Saved data entries ->
****
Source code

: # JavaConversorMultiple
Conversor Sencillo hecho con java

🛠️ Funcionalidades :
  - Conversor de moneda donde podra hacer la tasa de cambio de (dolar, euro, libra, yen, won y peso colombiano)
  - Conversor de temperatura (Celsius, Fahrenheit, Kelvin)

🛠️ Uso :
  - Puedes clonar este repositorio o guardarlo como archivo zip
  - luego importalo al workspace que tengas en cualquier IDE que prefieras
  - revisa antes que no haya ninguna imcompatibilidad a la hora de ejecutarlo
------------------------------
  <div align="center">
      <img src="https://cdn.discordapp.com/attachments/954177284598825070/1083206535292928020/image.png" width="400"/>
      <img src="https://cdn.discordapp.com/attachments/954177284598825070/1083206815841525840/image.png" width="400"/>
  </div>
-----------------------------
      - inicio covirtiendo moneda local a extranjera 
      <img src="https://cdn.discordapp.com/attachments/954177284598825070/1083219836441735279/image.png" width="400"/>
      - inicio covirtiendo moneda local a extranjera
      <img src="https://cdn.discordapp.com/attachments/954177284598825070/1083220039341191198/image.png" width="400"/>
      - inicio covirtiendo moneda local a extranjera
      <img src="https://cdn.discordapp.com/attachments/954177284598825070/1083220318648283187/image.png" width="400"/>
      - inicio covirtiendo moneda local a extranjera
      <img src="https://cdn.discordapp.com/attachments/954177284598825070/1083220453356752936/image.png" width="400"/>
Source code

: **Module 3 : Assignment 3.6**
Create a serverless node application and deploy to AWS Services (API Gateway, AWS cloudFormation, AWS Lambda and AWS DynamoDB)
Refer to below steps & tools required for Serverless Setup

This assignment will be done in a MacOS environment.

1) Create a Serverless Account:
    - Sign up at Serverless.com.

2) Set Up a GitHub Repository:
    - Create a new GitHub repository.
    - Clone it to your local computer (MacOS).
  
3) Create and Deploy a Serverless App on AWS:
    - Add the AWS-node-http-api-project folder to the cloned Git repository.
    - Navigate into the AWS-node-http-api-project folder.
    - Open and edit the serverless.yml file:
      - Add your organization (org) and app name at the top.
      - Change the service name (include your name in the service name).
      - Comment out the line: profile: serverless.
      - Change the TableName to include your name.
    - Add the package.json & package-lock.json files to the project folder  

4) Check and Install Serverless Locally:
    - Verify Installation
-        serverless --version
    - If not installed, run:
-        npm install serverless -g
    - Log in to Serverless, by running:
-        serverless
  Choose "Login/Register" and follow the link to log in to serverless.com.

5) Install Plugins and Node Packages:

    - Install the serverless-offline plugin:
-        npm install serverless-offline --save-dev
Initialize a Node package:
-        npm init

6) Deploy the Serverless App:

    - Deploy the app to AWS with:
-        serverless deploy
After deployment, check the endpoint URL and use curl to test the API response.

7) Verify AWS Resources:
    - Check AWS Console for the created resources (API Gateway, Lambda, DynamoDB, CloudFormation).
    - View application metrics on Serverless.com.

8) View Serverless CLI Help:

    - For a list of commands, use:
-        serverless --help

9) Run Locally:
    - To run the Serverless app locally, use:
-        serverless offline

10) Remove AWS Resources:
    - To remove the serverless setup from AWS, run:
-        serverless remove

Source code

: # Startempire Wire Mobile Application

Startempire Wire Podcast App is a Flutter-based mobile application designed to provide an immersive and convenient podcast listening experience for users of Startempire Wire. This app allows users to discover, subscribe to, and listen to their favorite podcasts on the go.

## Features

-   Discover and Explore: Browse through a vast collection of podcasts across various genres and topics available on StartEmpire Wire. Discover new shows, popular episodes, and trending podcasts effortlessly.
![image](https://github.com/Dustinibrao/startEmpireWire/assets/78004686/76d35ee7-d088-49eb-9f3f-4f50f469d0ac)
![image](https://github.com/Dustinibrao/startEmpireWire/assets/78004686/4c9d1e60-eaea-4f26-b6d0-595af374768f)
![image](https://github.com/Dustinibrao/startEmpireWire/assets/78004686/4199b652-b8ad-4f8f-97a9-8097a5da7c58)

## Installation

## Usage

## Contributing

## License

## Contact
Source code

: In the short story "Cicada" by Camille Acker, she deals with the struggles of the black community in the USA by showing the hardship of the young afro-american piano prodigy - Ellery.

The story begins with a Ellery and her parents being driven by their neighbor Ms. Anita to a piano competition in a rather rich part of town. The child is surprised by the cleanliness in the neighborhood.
****
What you will do -> Look through the records above for the word "your" and state how many lines contain it, giving the number alone.

Response for this exercise -> 4